WHAT THE TASK REQUIRES:
Extract every line from the records below that contains the word "textbf".

SOURCE MATERIAL:
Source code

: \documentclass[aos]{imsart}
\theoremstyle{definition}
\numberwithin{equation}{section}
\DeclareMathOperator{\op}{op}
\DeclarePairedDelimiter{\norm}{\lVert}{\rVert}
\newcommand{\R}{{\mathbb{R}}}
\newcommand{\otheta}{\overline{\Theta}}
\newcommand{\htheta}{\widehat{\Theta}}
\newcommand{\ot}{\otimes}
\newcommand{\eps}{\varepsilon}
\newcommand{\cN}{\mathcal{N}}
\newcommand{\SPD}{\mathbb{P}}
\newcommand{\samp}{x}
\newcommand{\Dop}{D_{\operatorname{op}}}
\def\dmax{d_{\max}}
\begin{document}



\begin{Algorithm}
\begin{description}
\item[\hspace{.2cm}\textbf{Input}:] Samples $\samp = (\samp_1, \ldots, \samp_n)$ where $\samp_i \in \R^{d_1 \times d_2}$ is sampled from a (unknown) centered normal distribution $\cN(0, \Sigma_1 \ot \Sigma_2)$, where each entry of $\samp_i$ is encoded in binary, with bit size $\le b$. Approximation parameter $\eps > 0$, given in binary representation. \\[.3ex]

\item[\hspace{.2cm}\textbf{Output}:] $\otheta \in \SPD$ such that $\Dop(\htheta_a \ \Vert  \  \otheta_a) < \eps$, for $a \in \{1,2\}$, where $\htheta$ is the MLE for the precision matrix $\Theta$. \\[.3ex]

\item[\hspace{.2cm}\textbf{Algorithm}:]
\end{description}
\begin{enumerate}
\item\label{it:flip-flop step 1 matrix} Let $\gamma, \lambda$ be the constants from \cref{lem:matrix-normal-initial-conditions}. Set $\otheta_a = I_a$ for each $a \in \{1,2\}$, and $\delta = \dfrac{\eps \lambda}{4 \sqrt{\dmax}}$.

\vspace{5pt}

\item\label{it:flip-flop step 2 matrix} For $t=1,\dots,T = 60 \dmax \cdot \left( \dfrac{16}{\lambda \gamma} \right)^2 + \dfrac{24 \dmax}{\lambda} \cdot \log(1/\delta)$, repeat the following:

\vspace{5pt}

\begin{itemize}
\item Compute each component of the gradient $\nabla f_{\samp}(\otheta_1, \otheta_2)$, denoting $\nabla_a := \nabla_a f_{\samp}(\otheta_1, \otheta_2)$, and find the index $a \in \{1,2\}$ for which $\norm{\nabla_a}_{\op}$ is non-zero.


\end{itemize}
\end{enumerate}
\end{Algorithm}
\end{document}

ANSWER FOR THIS EXERCISE:
\item[\hspace{.2cm}\textbf{Input}:] Samples $\samp = (\samp_1, \ldots, \samp_n)$ where $\samp_i \in \R^{d_1 \times d_2}$ is sampled from a (unknown) centered normal distribution $\cN(0, \Sigma_1 \ot \Sigma_2)$, where each entry of $\samp_i$ is encoded in binary, with bit size $\le b$. Approximation parameter $\eps > 0$, given in binary representation. \\[.3ex]
\item[\hspace{.2cm}\textbf{Output}:] $\otheta \in \SPD$ such that $\Dop(\htheta_a \ \Vert  \  \otheta_a) < \eps$, for $a \in \{1,2\}$, where $\htheta$ is the MLE for the precision matrix $\Theta$. \\[.3ex]
\item[\hspace{.2cm}\textbf{Algorithm}:]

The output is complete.